___ Data ___

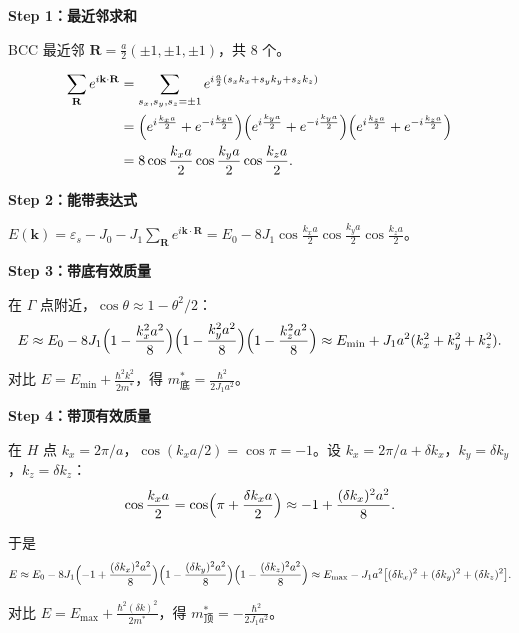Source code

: \begin{derivationbox}
\textbf{Step 1：最近邻求和}

BCC 最近邻 $\mathbf{R}=\frac{a}{2}(\pm1,\pm1,\pm1)$，共 8 个。

\begin{align*}
\sum_{\mathbf{R}}e^{i\mathbf{k}\cdot\mathbf{R}}
&=\sum_{s_x,s_y,s_z=\pm1}e^{i\frac{a}{2}(s_xk_x+s_yk_y+s_zk_z)}\\
&=\Bigl(e^{i\frac{k_xa}{2}}+e^{-i\frac{k_xa}{2}}\Bigr)
\Bigl(e^{i\frac{k_ya}{2}}+e^{-i\frac{k_ya}{2}}\Bigr)
\Bigl(e^{i\frac{k_za}{2}}+e^{-i\frac{k_za}{2}}\Bigr)\\
&=8\cos\frac{k_xa}{2}\cos\frac{k_ya}{2}\cos\frac{k_za}{2}.
\end{align*}

\textbf{Step 2：能带表达式}

$E(\mathbf{k})=\varepsilon_s-J_0-J_1\sum_{\mathbf{R}}e^{i\mathbf{k}\cdot\mathbf{R}}
=E_0-8J_1\cos\frac{k_xa}{2}\cos\frac{k_ya}{2}\cos\frac{k_za}{2}$。

\textbf{Step 3：带底有效质量}

在 $\Gamma$ 点附近，$\cos\theta\approx1-\theta^2/2$：
\[
E\approx E_0-8J_1\Bigl(1-\frac{k_x^2a^2}{8}\Bigr)\Bigl(1-\frac{k_y^2a^2}{8}\Bigr)\Bigl(1-\frac{k_z^2a^2}{8}\Bigr)
\approx E_{\min}+J_1a^2(k_x^2+k_y^2+k_z^2).
\]

对比 $E=E_{\min}+\frac{\hbar^2k^2}{2m^*}$，得 $m^*_{\text{底}}=\frac{\hbar^2}{2J_1a^2}$。

\textbf{Step 4：带顶有效质量}

在 $H$ 点 $k_x=2\pi/a$，$\cos(k_xa/2)=\cos\pi=-1$。设 $k_x=2\pi/a+\delta k_x$，$k_y=\delta k_y$，$k_z=\delta k_z$：
\[
\cos\frac{k_xa}{2}=\cos\Bigl(\pi+\frac{\delta k_x a}{2}\Bigr)\approx-1+\frac{(\delta k_x)^2a^2}{8}.
\]

于是
\[
E\approx E_0-8J_1\Bigl(-1+\frac{(\delta k_x)^2a^2}{8}\Bigr)\Bigl(1-\frac{(\delta k_y)^2a^2}{8}\Bigr)\Bigl(1-\frac{(\delta k_z)^2a^2}{8}\Bigr)
\approx E_{\max}-J_1a^2\bigl[(\delta k_x)^2+(\delta k_y)^2+(\delta k_z)^2\bigr].
\]

对比 $E=E_{\max}+\frac{\hbar^2(\delta k)^2}{2m^*}$，得 $m^*_{\text{顶}}=-\frac{\hbar^2}{2J_1a^2}$。
\end{derivationbox}

\vspace{1em}
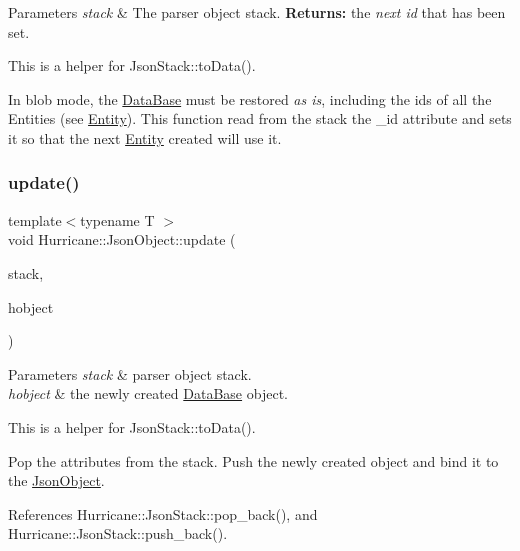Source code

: \begin{DoxyParams}{Parameters}
{\em stack} & The parser object stack. {\bfseries Returns\+:} the {\itshape next id} that has been set.\\
\hline
\end{DoxyParams}
This is a helper for Json\+Stack\+::to\+Data().

In blob mode, the \hyperlink{classHurricane_1_1DataBase}{Data\+Base} must be restored {\itshape as is}, including the {\ttfamily ids} of all the Entities (see \hyperlink{classHurricane_1_1Entity}{Entity}). This function read from the stack the {\ttfamily \+\_\+id} attribute and sets it so that the next \hyperlink{classHurricane_1_1Entity}{Entity} created will use it. \mbox{\label{classHurricane_1_1JsonObject_ace589494452d9d797506286613642cd4}} 
\subsubsection{\texorpdfstring{update()}{update()}}
{\footnotesize\ttfamily template$<$typename T $>$ \\
void Hurricane\+::\+Json\+Object\+::update (\begin{DoxyParamCaption}\item[{\hyperlink{classHurricane_1_1JsonStack}{Json\+Stack} \&}]{stack,  }\item[{T}]{hobject }\end{DoxyParamCaption})\hspace{0.3cm}{\ttfamily [inline]}}


\begin{DoxyParams}{Parameters}
{\em stack} & parser object stack. \\
\hline
{\em hobject} & the newly created \hyperlink{classHurricane_1_1DataBase}{Data\+Base} object.\\
\hline
\end{DoxyParams}
This is a helper for Json\+Stack\+::to\+Data().

Pop the attributes from the stack. Push the newly created object and bind it to the \hyperlink{classHurricane_1_1JsonObject}{Json\+Object}. 

References Hurricane\+::\+Json\+Stack\+::pop\+\_\+back(), and Hurricane\+::\+Json\+Stack\+::push\+\_\+back().

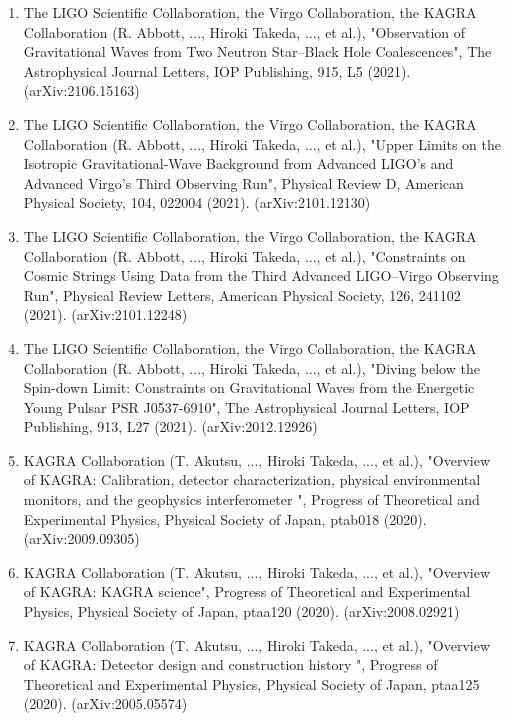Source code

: \documentclass[uplatex, 12pt,a4paper]{jsarticle}
\begin{document}
\begin{enumerate}
\item The LIGO Scientific Collaboration, the Virgo Collaboration, the KAGRA Collaboration (R. Abbott, ..., Hiroki Takeda, ..., et al.), "Observation of Gravitational Waves from Two Neutron Star–Black Hole Coalescences", The Astrophysical Journal Letters, IOP Publishing, 915, L5 (2021). (arXiv:2106.15163)

\item The LIGO Scientific Collaboration, the Virgo Collaboration, the KAGRA Collaboration (R. Abbott, ..., Hiroki Takeda, ..., et al.), "Upper Limits on the Isotropic Gravitational-Wave Background from Advanced LIGO's and Advanced Virgo's Third Observing Run", Physical Review D, American Physical Society, 104, 022004 (2021). (arXiv:2101.12130)

\item The LIGO Scientific Collaboration, the Virgo Collaboration, the KAGRA Collaboration (R. Abbott, ..., Hiroki Takeda, ..., et al.), "Constraints on Cosmic Strings Using Data from the Third Advanced LIGO–Virgo Observing Run", Physical Review Letters, American Physical Society, 126, 241102 (2021). (arXiv:2101.12248)

\item The LIGO Scientific Collaboration, the Virgo Collaboration, the KAGRA Collaboration (R. Abbott, ..., Hiroki Takeda, ..., et al.), "Diving below the Spin-down Limit: Constraints on Gravitational Waves from the Energetic Young Pulsar PSR J0537-6910", The Astrophysical Journal Letters, IOP Publishing, 913, L27 (2021). (arXiv:2012.12926)

\item KAGRA Collaboration (T. Akutsu, ..., Hiroki Takeda, ..., et al.), "Overview of KAGRA: Calibration, detector characterization, physical environmental monitors, and the geophysics interferometer ", Progress of Theoretical and Experimental Physics, Physical Society of Japan, ptab018 (2020). (arXiv:2009.09305)

\item KAGRA Collaboration (T. Akutsu, ..., Hiroki Takeda, ..., et al.), "Overview of KAGRA: KAGRA science", Progress of Theoretical and Experimental Physics, Physical Society of Japan, ptaa120 (2020). (arXiv:2008.02921)

\item KAGRA Collaboration (T. Akutsu, ..., Hiroki Takeda, ..., et al.), "Overview of KAGRA: Detector design and construction history ", Progress of Theoretical and Experimental Physics, Physical Society of Japan, ptaa125 (2020). (arXiv:2005.05574)


\end{enumerate}
\end{document}
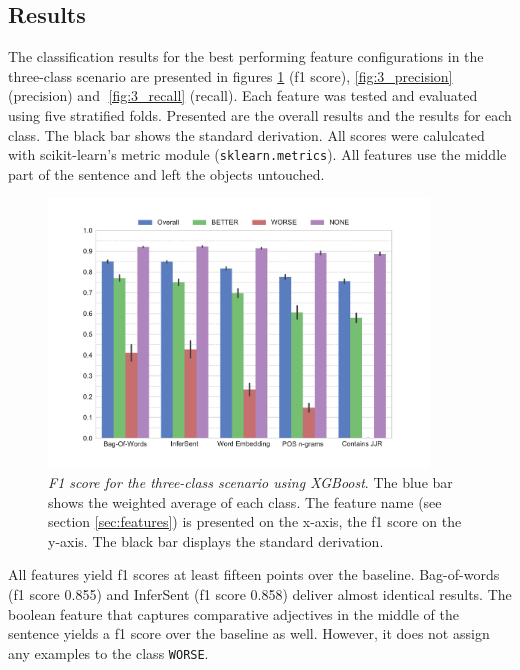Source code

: \subsection{Results}
\label{sec:3_results}
The classification results for the best performing feature configurations in the three-class scenario are presented in figures \ref{fig:3_f1} (f1 score), \ref{fig:3_precision} (precision) and \ref{fig:3_recall} (recall). Each feature was tested and evaluated using five stratified folds. Presented are the overall results and the results for each class. The black bar shows the standard derivation. All scores were calulcated with scikit-learn's metric module (\texttt{sklearn.metrics}). All features use the middle part of the sentence and left the objects untouched.


\begin{figure}[h]
      \caption{\emph{F1 score for the three-class scenario using XGBoost}. The blue bar shows the weighted average of each class. The feature name (see section \ref{sec:features}) is presented on the x-axis, the f1 score on the y-axis. The black bar displays the standard derivation.} 
    \label{fig:3_f1}
 \centering
	\includegraphics[width=0.9\textwidth]{images/experiments/f1-False}

\end{figure}

All features yield f1 scores at least fifteen points over the baseline. Bag-of-words (f1 score 0.855) and InferSent (f1 score 0.858) deliver almost identical results. The boolean feature that captures comparative adjectives in the middle of the sentence yields a f1 score over the baseline as well. However, it does not assign any examples to the class \texttt{WORSE}.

___

Brief:
Scan the entries for lines holding the string "hobject", then copy every one of them.

Result:
void Hurricane\+::\+Json\+Object\+::update (\begin{DoxyParamCaption}\item[{\hyperlink{classHurricane_1_1JsonStack}{Json\+Stack} \&}]{stack,  }\item[{T}]{hobject }\end{DoxyParamCaption})\hspace{0.3cm}{\ttfamily [inline]}}
{\em hobject} & the newly created \hyperlink{classHurricane_1_1DataBase}{Data\+Base} object.\\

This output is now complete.